The coronavirus further drives the numbers up. The World Economic Forum estimates that 24% of knowledge workers can telework. So do 14% of professionals, such as lawyers, engineers, and scientists.
No doubt, work from home or telecommuting comes with benefits—a lot of them. For example, they can spend more time with their family. Some can already afford to send themselves to grad schools. Others can save money since they need not pay for gas or lunches. They can also skip happy hours with colleagues.
However, it can also have a steep price, and that includes burnout. Companies still need to promote their mental health, including conducting an online survey program to help them open up about their conditions.
Where Does the Burnout Come From?
“Work from home” often conjures images of naps in between tasks or lunchtime anytime. Where does the burnout coming from? It depends on many factors:
1. A Lack of Social Interaction
According to Maslow’s hierarchy of needs, a person needs to achieve a sense of belonging before they can reach the higher levels, such as self-actualization. Other studies also shared that humans are social creatures. Even introverts crave for them, although they prefer more intimate gatherings or occasions.
Meanwhile, the lack of social interaction might correlate to higher risks of depression and anxiety. They are also more prone to sleeplessness and cognitive decline. All these can impact their stress levels and work performance.
2. Sudden Changes in the Workplace
Only three things are constant on this planet, and one of them is change. Unfortunately, many people cannot quickly adapt to it, especially if it’s sudden or traumatic. Think about divorce, death in the family, or even a pandemic, such as COVID, that forces everyone to embrace the “new normal.”
These changes can cause feelings of uncertainty and doubt. They can lead to questions such as “Is my job stable?” and “Will I still get to report to work and be with my colleagues?”

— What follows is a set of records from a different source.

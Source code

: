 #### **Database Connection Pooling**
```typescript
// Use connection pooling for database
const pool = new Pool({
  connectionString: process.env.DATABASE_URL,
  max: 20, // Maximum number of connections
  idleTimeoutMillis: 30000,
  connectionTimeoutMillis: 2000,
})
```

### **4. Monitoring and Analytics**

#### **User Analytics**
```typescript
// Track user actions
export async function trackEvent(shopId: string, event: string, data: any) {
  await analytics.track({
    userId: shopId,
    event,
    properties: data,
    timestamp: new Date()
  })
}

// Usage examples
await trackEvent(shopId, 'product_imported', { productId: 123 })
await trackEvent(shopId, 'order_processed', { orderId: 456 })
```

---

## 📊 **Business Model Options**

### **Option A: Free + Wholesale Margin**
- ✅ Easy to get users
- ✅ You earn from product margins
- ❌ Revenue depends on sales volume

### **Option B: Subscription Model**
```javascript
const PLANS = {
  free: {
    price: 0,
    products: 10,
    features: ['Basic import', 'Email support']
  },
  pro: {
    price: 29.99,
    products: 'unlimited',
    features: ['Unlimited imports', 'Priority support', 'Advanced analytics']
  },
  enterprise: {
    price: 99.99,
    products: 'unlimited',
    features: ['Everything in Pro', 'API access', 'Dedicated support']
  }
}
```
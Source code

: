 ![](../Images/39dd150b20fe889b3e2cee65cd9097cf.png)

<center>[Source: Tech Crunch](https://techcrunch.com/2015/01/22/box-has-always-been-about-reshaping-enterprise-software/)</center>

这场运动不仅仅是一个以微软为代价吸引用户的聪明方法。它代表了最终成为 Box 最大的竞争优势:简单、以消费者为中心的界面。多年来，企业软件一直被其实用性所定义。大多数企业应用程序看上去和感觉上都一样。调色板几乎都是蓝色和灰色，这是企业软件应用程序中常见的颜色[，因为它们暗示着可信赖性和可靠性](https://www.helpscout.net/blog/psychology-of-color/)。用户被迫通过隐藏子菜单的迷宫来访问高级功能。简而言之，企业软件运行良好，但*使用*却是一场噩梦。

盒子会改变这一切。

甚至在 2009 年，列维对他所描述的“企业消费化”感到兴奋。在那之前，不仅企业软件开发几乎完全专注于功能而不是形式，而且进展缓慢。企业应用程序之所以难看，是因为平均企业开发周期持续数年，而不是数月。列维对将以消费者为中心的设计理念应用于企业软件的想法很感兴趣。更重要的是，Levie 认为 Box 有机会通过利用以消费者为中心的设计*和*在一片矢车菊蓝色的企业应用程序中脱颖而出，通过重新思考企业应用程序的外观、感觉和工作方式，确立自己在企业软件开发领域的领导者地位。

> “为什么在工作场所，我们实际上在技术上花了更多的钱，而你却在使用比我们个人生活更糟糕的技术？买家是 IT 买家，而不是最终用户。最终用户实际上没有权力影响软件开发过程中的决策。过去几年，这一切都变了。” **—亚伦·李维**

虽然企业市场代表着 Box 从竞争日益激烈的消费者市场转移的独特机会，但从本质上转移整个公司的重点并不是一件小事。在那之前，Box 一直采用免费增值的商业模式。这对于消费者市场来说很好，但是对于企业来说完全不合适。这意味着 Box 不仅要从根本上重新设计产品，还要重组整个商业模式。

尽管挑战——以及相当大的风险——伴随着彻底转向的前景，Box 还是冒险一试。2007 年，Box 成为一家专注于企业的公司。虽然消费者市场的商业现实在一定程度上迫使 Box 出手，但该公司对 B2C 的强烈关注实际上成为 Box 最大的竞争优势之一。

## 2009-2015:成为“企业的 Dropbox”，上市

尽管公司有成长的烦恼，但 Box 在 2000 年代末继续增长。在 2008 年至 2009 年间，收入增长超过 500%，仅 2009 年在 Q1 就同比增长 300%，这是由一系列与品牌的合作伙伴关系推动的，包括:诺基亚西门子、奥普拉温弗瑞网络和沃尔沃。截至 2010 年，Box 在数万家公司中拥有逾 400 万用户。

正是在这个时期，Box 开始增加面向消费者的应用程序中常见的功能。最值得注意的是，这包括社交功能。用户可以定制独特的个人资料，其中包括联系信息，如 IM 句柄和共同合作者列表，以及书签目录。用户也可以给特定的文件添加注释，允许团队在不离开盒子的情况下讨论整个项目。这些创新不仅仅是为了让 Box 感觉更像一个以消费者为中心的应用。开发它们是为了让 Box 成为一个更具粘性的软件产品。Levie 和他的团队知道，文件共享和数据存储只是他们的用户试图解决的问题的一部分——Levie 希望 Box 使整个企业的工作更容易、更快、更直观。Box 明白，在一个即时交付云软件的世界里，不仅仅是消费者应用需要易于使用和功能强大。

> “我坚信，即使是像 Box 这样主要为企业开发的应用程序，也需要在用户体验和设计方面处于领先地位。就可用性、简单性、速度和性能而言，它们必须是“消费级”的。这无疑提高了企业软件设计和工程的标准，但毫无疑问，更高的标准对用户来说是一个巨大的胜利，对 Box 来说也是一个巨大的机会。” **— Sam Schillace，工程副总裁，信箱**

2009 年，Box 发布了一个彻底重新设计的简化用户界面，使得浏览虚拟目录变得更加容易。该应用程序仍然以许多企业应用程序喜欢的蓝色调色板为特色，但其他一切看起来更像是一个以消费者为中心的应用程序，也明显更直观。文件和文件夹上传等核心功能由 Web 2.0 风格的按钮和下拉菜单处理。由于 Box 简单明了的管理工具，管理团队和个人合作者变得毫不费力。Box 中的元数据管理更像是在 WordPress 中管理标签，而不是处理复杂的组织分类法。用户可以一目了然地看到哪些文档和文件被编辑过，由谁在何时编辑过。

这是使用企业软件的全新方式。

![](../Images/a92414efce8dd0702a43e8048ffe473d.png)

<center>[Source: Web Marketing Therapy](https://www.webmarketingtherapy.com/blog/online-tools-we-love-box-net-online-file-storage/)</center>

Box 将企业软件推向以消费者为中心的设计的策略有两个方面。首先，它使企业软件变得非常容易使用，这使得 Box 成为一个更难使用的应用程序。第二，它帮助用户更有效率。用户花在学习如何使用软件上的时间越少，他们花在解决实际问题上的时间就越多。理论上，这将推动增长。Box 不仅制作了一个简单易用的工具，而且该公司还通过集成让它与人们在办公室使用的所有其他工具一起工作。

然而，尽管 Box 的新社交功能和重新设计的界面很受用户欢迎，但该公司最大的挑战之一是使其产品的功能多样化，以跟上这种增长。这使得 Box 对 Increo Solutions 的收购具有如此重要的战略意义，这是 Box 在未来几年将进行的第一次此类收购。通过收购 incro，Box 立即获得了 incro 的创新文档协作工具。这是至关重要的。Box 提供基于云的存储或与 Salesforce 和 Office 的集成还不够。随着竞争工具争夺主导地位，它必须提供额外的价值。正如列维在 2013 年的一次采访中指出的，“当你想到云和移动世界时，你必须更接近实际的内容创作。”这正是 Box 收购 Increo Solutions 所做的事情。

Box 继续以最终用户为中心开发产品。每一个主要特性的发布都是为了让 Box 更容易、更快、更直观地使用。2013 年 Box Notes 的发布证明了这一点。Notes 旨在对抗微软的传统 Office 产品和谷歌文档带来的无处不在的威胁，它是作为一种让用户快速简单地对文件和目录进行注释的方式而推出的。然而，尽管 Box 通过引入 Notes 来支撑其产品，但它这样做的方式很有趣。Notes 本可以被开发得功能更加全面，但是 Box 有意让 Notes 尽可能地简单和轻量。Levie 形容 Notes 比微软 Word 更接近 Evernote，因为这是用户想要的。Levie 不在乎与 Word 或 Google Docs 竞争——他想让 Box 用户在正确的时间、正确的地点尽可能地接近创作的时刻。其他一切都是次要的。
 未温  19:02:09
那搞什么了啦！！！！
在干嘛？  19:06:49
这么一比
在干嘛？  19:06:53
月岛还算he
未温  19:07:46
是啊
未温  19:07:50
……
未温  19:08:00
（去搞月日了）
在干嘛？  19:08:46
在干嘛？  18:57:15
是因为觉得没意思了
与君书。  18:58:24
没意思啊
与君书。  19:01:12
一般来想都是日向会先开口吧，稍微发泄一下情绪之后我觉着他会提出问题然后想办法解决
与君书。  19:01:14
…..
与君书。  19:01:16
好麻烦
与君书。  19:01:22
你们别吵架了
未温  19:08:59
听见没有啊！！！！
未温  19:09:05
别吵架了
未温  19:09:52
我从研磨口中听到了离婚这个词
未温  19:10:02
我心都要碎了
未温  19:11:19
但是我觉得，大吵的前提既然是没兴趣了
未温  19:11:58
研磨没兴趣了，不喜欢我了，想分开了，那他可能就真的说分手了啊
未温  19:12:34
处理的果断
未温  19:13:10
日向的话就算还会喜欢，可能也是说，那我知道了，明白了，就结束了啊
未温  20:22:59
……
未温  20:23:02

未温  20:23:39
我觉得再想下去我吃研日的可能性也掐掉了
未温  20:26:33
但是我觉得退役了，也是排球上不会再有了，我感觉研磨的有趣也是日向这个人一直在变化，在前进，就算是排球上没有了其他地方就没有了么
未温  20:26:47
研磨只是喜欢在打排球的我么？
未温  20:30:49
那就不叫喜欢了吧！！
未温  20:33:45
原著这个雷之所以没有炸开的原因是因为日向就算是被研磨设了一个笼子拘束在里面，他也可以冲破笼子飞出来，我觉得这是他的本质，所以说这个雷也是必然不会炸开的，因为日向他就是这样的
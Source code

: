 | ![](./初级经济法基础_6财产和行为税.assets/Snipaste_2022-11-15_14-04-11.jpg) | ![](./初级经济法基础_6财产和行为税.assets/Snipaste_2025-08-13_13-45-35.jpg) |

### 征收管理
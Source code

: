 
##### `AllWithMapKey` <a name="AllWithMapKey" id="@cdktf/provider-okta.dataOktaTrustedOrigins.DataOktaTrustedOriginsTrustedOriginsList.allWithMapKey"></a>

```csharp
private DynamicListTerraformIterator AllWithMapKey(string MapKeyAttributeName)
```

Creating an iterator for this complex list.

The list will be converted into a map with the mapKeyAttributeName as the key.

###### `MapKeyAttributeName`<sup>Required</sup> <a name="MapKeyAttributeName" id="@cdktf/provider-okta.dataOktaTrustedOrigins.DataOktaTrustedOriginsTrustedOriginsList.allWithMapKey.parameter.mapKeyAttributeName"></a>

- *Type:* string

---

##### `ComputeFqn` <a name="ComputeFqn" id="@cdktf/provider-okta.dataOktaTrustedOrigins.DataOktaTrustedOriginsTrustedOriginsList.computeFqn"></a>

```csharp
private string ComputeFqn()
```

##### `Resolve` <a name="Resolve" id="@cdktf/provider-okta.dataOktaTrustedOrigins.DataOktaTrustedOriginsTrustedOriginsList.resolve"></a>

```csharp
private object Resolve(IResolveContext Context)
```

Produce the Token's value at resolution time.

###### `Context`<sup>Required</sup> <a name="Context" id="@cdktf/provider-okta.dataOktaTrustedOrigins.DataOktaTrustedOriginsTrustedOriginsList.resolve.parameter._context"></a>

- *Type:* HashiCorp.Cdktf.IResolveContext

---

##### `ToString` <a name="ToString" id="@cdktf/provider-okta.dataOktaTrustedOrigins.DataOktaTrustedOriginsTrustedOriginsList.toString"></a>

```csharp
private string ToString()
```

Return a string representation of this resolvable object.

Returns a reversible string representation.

Changes can also throw them in situations they are less familiar with. For example, moms and dads today are struggling to manage their work and help their kids through online classes.
3. Possibly More Workload
This problem arises when expectations do not match reality. Some companies believe that because their workers are at home, they can do their job anytime. In some situations, such as a national disaster, businesses might have no other option but to lay off and pass the responsibilities to the remaining ones. WFH workers then deal with more work responsibilities on top of their household chores.
How Businesses Can Help
It’s a classic equation: burnout + stress = lower productivity and efficiency. Neither the employee nor the company can benefit. Businesses, though, can do many steps to safeguard the mental health of WFH employees. These include respecting their work schedule and extending social care benefits.
An online survey program can also be helpful since it allows these workers to open up anonymously. Companies can then use the data to plan mental wellness strategies that suit the needs of their WFH employees. Remember, stress and burnout don’t exempt anyone, including those who work at the comforts of their homes.